Compared to bees, wasps are quite hairless and have a predatory look with longer, spiny legs they use to wrap around their prey.

Not all bees are hairy, however. The hileas, or clown-faced bee, doesn't need leg hair because she ingests, rather than carries, the pollen back to her nest, where she regurgitates it.

Another clue is metallic face hairs. Many wasps have them, causing a silvery facial shine, but bees do not.

"If you see that shine, it's a dead giveaway that it is not a bee. Bees in this country do not have that," Carril said.

Behavior is also a great clue.  Bees are busy, madly collecting as much pollen as they can for their offspring.

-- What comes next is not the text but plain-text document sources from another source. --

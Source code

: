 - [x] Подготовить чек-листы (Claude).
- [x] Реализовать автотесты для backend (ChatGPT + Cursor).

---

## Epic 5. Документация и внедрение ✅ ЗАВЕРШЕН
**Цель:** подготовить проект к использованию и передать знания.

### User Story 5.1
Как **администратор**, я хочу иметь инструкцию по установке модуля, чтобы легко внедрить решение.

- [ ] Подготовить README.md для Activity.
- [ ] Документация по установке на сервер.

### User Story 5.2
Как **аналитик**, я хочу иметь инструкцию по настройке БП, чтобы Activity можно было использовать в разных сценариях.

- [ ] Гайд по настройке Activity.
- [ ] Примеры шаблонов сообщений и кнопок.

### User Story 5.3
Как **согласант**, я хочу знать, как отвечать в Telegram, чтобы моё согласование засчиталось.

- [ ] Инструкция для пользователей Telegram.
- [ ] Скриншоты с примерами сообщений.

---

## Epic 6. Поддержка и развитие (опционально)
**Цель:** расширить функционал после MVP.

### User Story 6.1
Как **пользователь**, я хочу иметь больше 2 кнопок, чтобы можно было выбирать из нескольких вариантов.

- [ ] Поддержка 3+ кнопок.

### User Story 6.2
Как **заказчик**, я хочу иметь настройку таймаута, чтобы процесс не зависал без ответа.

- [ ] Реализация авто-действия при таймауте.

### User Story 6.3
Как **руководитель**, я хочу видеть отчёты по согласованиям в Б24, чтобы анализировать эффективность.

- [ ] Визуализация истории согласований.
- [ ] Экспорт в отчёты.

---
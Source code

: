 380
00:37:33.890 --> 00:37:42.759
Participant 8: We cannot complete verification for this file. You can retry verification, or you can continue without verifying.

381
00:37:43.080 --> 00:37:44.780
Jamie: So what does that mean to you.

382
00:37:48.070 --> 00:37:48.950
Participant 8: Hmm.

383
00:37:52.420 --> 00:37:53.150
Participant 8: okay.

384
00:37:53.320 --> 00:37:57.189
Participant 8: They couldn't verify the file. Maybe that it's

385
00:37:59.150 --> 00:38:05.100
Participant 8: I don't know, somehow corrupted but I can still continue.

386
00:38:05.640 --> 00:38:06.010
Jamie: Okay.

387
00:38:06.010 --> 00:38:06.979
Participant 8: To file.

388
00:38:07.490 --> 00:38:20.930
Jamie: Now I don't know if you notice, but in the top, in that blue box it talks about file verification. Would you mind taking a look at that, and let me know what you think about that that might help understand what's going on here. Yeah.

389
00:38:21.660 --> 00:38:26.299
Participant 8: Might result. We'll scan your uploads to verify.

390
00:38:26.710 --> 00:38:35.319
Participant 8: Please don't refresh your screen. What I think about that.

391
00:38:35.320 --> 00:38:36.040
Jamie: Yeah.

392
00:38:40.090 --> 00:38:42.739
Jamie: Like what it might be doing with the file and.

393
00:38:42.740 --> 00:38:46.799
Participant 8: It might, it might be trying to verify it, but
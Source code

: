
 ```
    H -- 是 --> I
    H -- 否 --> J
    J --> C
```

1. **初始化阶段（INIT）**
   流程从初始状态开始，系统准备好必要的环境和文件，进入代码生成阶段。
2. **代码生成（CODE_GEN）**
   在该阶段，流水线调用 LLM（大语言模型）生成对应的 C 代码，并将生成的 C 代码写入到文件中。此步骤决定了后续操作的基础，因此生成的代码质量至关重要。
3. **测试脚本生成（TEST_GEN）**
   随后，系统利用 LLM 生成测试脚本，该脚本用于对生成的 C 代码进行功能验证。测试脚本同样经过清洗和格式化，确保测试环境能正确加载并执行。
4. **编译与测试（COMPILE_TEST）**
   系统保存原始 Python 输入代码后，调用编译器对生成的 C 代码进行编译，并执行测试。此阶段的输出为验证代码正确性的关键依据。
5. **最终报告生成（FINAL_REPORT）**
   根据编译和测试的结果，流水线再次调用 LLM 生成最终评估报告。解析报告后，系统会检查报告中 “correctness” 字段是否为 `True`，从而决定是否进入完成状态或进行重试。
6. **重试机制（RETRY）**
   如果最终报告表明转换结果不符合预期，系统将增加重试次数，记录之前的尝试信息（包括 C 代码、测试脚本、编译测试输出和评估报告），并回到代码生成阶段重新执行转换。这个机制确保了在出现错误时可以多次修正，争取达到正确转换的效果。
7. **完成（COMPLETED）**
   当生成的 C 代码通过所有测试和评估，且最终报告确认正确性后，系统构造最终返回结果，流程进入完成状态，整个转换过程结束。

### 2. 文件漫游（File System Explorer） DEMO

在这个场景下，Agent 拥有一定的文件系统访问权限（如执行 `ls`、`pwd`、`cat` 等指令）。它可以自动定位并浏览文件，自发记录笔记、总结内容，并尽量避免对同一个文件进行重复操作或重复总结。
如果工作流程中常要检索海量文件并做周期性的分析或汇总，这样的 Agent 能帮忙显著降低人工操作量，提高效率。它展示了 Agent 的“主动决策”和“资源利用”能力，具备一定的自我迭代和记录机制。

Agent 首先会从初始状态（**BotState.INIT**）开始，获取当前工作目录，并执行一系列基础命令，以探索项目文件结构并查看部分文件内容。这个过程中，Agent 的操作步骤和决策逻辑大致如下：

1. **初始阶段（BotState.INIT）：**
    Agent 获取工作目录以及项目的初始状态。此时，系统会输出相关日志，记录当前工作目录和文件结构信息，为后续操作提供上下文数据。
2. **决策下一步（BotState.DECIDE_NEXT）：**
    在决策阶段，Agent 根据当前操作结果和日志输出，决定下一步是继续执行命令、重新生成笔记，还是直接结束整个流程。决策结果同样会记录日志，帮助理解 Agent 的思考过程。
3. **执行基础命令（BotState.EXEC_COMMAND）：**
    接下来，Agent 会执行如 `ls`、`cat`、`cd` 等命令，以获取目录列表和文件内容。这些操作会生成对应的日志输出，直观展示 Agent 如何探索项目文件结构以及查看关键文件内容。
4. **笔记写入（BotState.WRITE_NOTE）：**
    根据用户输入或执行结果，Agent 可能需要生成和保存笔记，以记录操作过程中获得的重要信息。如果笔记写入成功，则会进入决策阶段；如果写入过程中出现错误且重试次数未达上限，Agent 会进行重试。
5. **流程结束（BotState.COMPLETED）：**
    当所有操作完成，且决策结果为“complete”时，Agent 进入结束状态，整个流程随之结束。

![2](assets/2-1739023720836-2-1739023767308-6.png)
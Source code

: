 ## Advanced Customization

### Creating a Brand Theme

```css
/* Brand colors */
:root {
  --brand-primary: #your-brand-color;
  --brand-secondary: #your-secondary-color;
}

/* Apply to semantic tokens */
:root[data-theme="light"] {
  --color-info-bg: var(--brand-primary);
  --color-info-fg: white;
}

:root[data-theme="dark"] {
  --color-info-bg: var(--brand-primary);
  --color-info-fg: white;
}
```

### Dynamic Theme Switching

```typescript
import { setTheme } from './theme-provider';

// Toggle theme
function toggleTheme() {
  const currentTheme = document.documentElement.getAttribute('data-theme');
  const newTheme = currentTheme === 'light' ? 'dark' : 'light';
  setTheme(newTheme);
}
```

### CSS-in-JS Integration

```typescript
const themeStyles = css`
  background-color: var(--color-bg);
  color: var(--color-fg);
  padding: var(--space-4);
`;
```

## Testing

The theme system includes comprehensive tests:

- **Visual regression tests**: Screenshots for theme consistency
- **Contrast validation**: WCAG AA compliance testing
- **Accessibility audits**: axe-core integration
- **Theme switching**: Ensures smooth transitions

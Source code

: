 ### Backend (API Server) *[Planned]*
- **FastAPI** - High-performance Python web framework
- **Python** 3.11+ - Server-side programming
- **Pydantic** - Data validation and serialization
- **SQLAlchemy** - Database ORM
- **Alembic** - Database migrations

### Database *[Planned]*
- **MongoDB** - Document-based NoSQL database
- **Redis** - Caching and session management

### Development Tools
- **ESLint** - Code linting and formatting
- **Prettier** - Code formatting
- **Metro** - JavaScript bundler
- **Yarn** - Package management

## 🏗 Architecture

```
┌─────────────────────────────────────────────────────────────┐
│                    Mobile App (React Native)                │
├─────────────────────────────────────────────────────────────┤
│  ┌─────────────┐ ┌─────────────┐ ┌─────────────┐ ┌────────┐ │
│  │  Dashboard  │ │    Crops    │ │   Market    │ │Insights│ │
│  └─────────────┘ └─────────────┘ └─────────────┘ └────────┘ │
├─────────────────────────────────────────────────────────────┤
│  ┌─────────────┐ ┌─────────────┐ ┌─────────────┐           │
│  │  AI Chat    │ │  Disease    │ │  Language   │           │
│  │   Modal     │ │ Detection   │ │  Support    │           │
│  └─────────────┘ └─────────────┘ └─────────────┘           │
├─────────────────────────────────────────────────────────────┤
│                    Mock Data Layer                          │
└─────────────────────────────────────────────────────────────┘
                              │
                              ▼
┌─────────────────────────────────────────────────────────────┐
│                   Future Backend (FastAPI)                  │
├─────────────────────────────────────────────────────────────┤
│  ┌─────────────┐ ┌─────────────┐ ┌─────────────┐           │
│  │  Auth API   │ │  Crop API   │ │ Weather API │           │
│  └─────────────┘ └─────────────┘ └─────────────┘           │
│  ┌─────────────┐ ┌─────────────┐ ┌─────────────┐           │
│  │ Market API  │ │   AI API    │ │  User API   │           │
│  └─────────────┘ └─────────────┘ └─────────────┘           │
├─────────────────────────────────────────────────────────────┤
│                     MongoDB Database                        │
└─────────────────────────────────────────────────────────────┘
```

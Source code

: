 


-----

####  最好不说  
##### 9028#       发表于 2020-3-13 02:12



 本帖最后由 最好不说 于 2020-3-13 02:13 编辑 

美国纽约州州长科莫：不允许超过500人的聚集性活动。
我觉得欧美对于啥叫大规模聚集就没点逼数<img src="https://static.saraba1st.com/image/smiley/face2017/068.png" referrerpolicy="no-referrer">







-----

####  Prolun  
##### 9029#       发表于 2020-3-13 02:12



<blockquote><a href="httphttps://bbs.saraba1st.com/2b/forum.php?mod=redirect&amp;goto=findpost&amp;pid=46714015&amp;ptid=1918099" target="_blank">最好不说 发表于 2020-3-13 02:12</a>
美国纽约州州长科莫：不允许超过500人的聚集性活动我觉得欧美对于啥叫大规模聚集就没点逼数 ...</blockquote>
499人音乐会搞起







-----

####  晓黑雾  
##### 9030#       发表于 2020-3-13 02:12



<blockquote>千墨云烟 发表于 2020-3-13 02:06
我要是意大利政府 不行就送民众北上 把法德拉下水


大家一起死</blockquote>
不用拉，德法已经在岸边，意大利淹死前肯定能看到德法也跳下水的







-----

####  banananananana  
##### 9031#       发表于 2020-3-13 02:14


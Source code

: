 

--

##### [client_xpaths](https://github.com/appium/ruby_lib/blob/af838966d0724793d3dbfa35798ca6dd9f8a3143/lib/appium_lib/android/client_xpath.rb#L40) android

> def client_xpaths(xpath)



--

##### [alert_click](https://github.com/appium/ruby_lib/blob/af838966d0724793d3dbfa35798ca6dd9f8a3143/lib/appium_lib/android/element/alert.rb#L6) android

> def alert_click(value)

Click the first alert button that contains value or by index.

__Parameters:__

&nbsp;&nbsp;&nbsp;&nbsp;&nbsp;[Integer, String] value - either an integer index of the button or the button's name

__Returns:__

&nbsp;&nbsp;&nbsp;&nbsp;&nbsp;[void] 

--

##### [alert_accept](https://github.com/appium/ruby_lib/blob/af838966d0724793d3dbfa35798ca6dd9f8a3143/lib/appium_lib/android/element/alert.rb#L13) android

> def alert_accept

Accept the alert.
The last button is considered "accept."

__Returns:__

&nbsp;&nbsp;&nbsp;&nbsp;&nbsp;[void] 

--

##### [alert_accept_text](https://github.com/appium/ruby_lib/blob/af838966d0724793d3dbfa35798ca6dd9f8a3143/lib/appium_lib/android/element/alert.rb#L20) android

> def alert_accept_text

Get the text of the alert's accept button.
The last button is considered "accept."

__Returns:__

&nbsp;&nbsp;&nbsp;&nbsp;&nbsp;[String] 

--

"Success, for a bee, is providing food for as many babies as possible," she said. "They don't mess around."

In contrast, wasps have a more leisurely manner, often flying with their legs dangling.

Where bees eat pollen, wasps eat meat and will be the critter after your hamburger or chicken at the barbeque.

In the yard

The bee families that can easily be seen in most backyards include mining bees, cellophane bees, sweat bees, mason and blue-orchard bees, and the Aidaes family, which includes digger, squash, honey, bumble and carpenter bees.

Most are solitary, living in bee-sized holes in the ground or in wood, trigs or stems.
With native solitary bees, the female is both queen and worker. She builds her own nest, lays the eggs and gathers all the pollen. She doesn't usually meet her offspring because she dies shortly after laying her eggs and sealing the nest.

Most ground-nesting bees nest within the first foot of soil, although there are exceptions, like the Utah bee that tunnels nine feet down.

Most native bees are very short-lived, flying for about five to eight weeks, and many are specialists that collect pollen from one particular family of plants. They time their emergence with the flowering of that genus.

Attracting bees

Making a yard bee-friendly can be as simple as providing food and nesting habitat.

When planting, aim for blooms across the season and a diversity of flower colors, shapes, sizes and plant families.

"Different bees have different preferences, so the more diversity you can plant, the more kinds of bees will find your garden resourceful," Carril explained.

Vegetable gardens are also great resources, with tomatoes, cucumbers, squash and herbs all well-loved by bees. For wonderful effect, mix vegetables and flowers together, Carril suggested.

Many native bees don't travel more than a couple of football fields in their lifetime.

We're talking about bees that are quite small, many a third or a quarter of an inch, so keep the distances between plants relatively small or connected," she advised.

For ground-nesting bees, providing habitat is as simple as leaving bits of ground undisturbed, like around flowers.

For wood-nesting bees, a bee wood block can be created with a drill bit of 3/8 inch or less, boring a series of holes 5-7 inches deep.

"The deeper holes encourage the females to lay female eggs and that's kind of an important thing," Carril observed.

Nest boxes, created with bamboo stems, straws or rolled up newspaper, can also be used.